Les références historiques sont souvent justes mais leur analyse est toujours orientée. Certains aspects sont minimisés, d'autres exagérés, comme « le rôle de transmetteur et passeur de la culture raffinée et cosmopolite de l'Orient médiéval à l'Occident » (p. 114). Il faut dire que ce rôle de passeur est grandement exagéré depuis quelques années, et cela à des fins politiques. Il est un des fruits de cet autodénigrement de l'Occident et de survalorisation de l'autre.
Non seulement Georges Corm tente de défendre dans cet ouvrage une vision négative de l'Occident mais il transparaît clairement qu'il s'agit également de relativiser le renouveau islamiste, son obscurantisme et ses violences en comparaison de ce qui s'est passé en Occident. De même lorsque l'auteur compare le terrorisme islamiste (à l'échelle d'une civilisation) et le terrorisme de l'I.R.A., purement national et local, c'est faire un parallèle douteux qui ne peut que générer la confusion.

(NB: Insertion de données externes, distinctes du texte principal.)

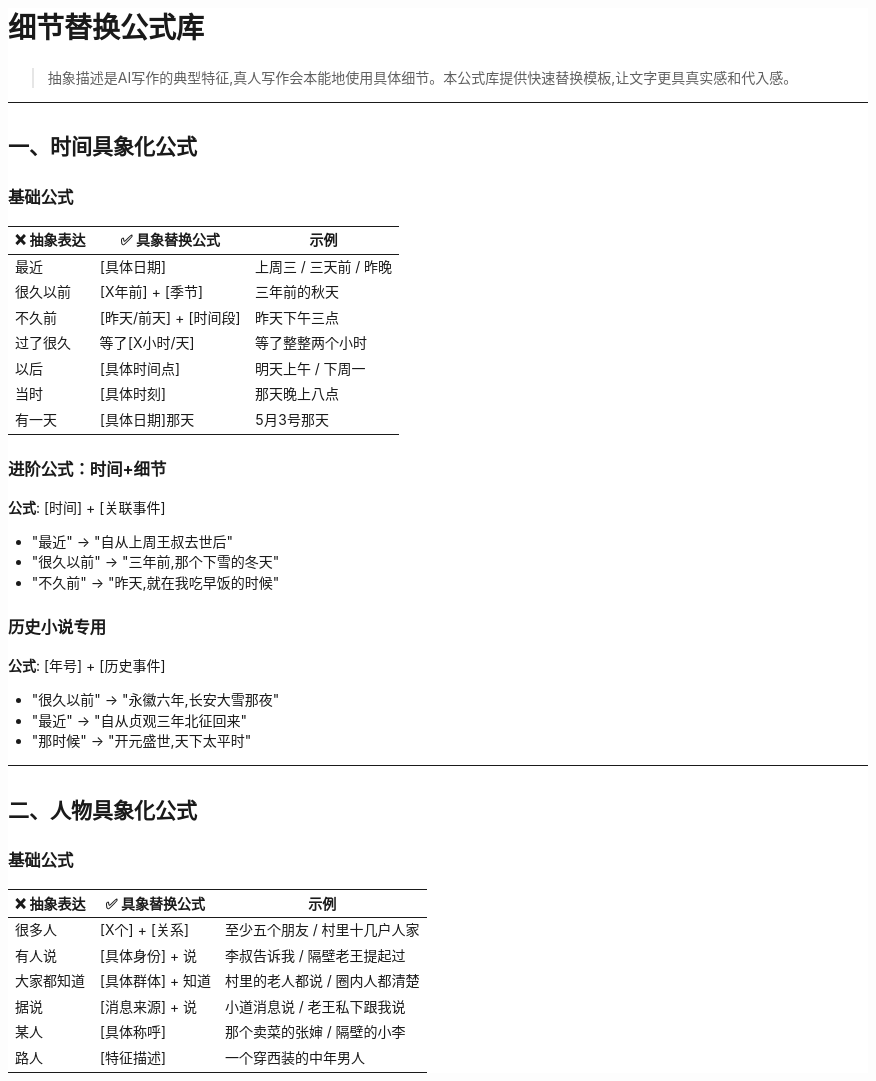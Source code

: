 # 细节替换公式库

> 抽象描述是AI写作的典型特征,真人写作会本能地使用具体细节。本公式库提供快速替换模板,让文字更具真实感和代入感。

---

## 一、时间具象化公式

### 基础公式

| ❌ 抽象表达 | ✅ 具象替换公式 | 示例 |
|----------|--------------|------|
| 最近 | [具体日期] | 上周三 / 三天前 / 昨晚 |
| 很久以前 | [X年前] + [季节] | 三年前的秋天 |
| 不久前 | [昨天/前天] + [时间段] | 昨天下午三点 |
| 过了很久 | 等了[X小时/天] | 等了整整两个小时 |
| 以后 | [具体时间点] | 明天上午 / 下周一 |
| 当时 | [具体时刻] | 那天晚上八点 |
| 有一天 | [具体日期]那天 | 5月3号那天 |

### 进阶公式：时间+细节

**公式**: [时间] + [关联事件]
- "最近" → "自从上周王叔去世后"
- "很久以前" → "三年前,那个下雪的冬天"
- "不久前" → "昨天,就在我吃早饭的时候"

### 历史小说专用

**公式**: [年号] + [历史事件]
- "很久以前" → "永徽六年,长安大雪那夜"
- "最近" → "自从贞观三年北征回来"
- "那时候" → "开元盛世,天下太平时"

---

## 二、人物具象化公式

### 基础公式

| ❌ 抽象表达 | ✅ 具象替换公式 | 示例 |
|----------|--------------|------|
| 很多人 | [X个] + [关系] | 至少五个朋友 / 村里十几户人家 |
| 有人说 | [具体身份] + 说 | 李叔告诉我 / 隔壁老王提起过 |
| 大家都知道 | [具体群体] + 知道 | 村里的老人都说 / 圈内人都清楚 |
| 据说 | [消息来源] + 说 | 小道消息说 / 老王私下跟我说 |
| 某人 | [具体称呼] | 那个卖菜的张婶 / 隔壁的小李 |
| 路人 | [特征描述] | 一个穿西装的中年男人 |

Ces constats faits, les propositions de l'auteur arrivent bien tardivement et manquent, là encore, de profondeur. Il n'y a d'ailleurs aucune idée nouvelle. Si la séparation du religieux et de l'Etat, de la primauté de la laïcité et de l'Etat républicain sont mis en avant (p. 199), où est la nouveauté ? Que ces principes soient maintenus, certes, mais de quelle façon dans ce monde en mouvement ? L'auteur n'aborde pas la question. Bref, cet ouvrage est un véritable hors-sujet. Nous n'y apprenons rien, l'approche est pauvre, l'analyse orientée. Il se résume à un pamphlet antioccidental sans intérêt. Il véhicule tous les clichés les plus éculés et dénigre les intellectuels qui, eux, apportent de nouvelles analyses : « On n'hésitait pas autrefois à désigner ce courant par la dénomination de “droite”, attachée à l'ordre et à la stabilité à tout prix, refusant de prendre acte que la Terre tourne et que les sociétés changent… » (p. 128). Ces quelques lignes en disent long sur l'auteur, sur son ouverture d'esprit et sa capacité d'analyse objective. Mais ces lignes s'appliquent aussi à son auteur : le monde change et il ne parvient pas à le comprendre et le vit très mal.
« La question religieuse au XXIe siècle » : c'est un sujet qui mérite toujours de faire l'objet d'un ouvrage sérieux.
Bruno Odier, 03/01/08
Georges Corm, « La Question religieuse au XXIe siècle / Géopolitique et crise de la postmodernité », Editions de la Découverte/Poche, 2007, 214 pages.